Iain Banks reveals he has inoperable gall bladder cancer

The author has released a statement saying he is “Very Poorly”.

The author Iain Banks has revealed that he is suffering from late stage cancer of the gall bladder and is only expected to live for “several months” more.

In a moving statement published on his website, he wrote:

I have cancer. It started in my gall bladder, has infected both lobes of my liver and probably also my pancreas and some lymph nodes, plus one tumour is massed around a group of major blood vessels in the same volume, effectively ruling out any chance of surgery to remove the tumours either in the short or long term. The bottom line, now, I'm afraid, is that as a late stage gall bladder cancer patient, I'm expected to live for 'several months' and it’s extremely unlikely I'll live beyond a year.

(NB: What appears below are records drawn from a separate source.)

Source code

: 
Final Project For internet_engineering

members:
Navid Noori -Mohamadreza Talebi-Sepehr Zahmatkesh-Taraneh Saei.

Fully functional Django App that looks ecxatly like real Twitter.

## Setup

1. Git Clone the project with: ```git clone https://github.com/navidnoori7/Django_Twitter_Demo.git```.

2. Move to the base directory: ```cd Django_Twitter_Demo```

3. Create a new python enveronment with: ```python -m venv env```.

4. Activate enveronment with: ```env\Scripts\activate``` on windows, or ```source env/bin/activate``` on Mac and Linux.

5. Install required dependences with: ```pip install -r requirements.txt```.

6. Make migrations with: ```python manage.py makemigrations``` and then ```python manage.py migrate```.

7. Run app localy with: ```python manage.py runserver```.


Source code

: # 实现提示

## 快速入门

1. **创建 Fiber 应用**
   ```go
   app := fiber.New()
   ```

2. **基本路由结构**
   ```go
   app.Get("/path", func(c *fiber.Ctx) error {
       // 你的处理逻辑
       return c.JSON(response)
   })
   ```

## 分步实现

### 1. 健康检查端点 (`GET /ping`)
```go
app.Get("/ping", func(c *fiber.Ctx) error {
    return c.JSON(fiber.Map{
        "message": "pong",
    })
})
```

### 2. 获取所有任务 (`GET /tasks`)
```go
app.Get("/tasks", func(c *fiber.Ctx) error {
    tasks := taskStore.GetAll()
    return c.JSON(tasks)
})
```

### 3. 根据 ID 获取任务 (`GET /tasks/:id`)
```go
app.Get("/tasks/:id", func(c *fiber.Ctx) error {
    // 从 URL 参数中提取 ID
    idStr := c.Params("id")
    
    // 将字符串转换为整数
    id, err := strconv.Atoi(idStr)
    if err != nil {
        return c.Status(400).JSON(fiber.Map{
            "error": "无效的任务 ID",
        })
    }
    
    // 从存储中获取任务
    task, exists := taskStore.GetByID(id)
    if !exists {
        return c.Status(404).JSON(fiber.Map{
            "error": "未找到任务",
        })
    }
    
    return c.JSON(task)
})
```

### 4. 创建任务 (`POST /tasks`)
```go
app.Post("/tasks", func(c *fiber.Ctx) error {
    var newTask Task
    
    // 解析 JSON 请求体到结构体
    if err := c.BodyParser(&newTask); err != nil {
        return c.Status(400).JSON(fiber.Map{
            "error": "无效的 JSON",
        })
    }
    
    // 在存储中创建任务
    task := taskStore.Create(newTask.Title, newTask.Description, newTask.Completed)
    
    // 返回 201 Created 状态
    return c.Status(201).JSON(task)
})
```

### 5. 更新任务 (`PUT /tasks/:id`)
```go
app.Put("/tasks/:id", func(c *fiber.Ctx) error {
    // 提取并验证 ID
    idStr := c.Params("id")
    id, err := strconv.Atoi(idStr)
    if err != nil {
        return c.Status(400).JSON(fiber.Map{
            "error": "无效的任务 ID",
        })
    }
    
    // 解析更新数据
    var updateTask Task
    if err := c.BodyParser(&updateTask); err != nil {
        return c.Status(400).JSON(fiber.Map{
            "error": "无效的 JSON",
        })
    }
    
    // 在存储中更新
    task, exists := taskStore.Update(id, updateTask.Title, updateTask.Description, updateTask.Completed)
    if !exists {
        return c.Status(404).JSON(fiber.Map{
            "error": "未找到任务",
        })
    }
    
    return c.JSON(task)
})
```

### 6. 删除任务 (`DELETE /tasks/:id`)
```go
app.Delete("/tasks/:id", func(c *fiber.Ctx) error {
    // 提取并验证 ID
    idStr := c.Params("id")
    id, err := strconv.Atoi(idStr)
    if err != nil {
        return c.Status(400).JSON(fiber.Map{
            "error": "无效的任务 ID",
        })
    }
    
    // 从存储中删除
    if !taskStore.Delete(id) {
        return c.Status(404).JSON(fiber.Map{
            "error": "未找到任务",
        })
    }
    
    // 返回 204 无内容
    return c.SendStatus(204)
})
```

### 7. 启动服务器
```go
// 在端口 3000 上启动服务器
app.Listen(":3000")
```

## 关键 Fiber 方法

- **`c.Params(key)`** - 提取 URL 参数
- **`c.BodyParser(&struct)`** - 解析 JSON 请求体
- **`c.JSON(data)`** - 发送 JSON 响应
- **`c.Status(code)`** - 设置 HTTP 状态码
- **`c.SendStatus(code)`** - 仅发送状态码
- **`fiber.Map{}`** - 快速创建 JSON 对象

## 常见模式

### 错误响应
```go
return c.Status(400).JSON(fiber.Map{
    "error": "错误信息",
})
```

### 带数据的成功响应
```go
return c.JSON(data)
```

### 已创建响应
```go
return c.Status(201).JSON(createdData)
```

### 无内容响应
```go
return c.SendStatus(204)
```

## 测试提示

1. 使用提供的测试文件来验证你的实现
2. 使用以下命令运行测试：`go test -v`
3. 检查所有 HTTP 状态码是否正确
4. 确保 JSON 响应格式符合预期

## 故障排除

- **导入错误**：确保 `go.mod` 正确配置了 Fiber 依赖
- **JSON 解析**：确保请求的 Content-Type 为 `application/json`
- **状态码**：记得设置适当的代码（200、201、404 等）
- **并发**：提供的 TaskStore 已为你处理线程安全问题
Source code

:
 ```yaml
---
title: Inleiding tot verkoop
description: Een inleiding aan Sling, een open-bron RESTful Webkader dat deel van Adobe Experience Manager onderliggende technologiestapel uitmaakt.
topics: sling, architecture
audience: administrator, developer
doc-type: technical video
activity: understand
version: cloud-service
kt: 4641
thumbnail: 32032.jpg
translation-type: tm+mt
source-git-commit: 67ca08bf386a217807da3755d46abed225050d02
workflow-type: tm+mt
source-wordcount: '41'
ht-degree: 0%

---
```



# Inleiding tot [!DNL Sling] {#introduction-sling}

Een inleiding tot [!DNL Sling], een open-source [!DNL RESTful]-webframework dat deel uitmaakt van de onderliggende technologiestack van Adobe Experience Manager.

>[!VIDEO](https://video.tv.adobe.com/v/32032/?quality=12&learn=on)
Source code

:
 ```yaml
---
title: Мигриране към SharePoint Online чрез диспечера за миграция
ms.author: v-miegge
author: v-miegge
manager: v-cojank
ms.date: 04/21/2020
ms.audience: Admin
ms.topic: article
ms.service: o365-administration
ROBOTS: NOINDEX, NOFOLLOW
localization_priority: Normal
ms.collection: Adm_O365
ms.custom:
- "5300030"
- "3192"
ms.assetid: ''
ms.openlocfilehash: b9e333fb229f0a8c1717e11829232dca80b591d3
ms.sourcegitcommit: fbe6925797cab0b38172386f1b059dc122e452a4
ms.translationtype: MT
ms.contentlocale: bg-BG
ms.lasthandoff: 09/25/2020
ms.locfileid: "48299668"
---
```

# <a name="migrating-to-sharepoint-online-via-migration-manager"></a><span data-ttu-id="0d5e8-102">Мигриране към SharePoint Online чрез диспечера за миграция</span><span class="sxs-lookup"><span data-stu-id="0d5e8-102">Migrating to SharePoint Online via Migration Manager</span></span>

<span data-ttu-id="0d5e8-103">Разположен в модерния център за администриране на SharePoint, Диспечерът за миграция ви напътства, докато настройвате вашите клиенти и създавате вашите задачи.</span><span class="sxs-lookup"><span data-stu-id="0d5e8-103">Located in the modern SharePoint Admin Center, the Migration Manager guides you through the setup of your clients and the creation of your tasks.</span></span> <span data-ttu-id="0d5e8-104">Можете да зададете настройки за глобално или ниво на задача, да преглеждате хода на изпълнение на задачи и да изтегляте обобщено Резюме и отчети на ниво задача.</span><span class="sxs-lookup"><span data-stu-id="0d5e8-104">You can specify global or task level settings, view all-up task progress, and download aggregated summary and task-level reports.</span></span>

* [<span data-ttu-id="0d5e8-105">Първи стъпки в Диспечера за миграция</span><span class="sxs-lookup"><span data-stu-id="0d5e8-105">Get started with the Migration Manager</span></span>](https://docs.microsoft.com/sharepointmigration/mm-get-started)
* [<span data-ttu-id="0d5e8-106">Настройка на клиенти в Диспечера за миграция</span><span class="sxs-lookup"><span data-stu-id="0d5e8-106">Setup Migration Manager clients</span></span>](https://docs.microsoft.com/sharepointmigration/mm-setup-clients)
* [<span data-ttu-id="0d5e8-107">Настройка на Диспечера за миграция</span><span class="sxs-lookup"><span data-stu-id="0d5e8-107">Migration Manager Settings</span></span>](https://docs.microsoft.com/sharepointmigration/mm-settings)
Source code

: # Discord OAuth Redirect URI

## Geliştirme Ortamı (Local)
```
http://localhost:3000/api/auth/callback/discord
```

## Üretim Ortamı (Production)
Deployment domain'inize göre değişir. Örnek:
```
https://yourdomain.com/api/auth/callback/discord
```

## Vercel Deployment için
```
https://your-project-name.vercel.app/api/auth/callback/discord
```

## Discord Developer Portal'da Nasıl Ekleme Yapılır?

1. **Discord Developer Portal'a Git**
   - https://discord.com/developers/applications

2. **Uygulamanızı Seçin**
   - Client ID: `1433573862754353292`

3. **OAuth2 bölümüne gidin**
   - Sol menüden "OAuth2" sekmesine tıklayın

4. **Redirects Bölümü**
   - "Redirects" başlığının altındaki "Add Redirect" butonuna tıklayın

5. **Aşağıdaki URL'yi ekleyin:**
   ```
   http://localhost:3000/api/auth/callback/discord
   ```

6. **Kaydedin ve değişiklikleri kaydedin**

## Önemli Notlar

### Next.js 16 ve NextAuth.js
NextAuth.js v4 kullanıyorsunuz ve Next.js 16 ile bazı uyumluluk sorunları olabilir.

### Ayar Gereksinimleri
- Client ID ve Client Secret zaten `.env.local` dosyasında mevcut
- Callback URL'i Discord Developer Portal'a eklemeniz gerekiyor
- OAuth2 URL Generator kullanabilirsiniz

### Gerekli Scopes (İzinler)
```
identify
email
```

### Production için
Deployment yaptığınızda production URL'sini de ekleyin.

His latest novel, The Quarry, will now be his last – he explains that his publishers are hoping to bring forward its publication date so he will be around “when it hits the shelves”.

Banks’s novels include The Wasp Factory, The Crow Road and Complicity. He also wrote science fiction under the name Iain M Banks.

When he guest-edited the New Statesman in 2009, Ken Livingstone - a big fan of Banks's work - interviewed the author about, among other things, his science fiction writing. Banks talked about the way it had been perceived:

There is still a lot of snobbishness about it. There's an awful lot of people who did humanities at Oxbridge who are frightened of technology, and this is a genre that deals with technology and change, so it frightens them. My point has always been that, ever since the Industrial Revolution, science fiction has been the most important genre there is.

You can read their conversation in full here.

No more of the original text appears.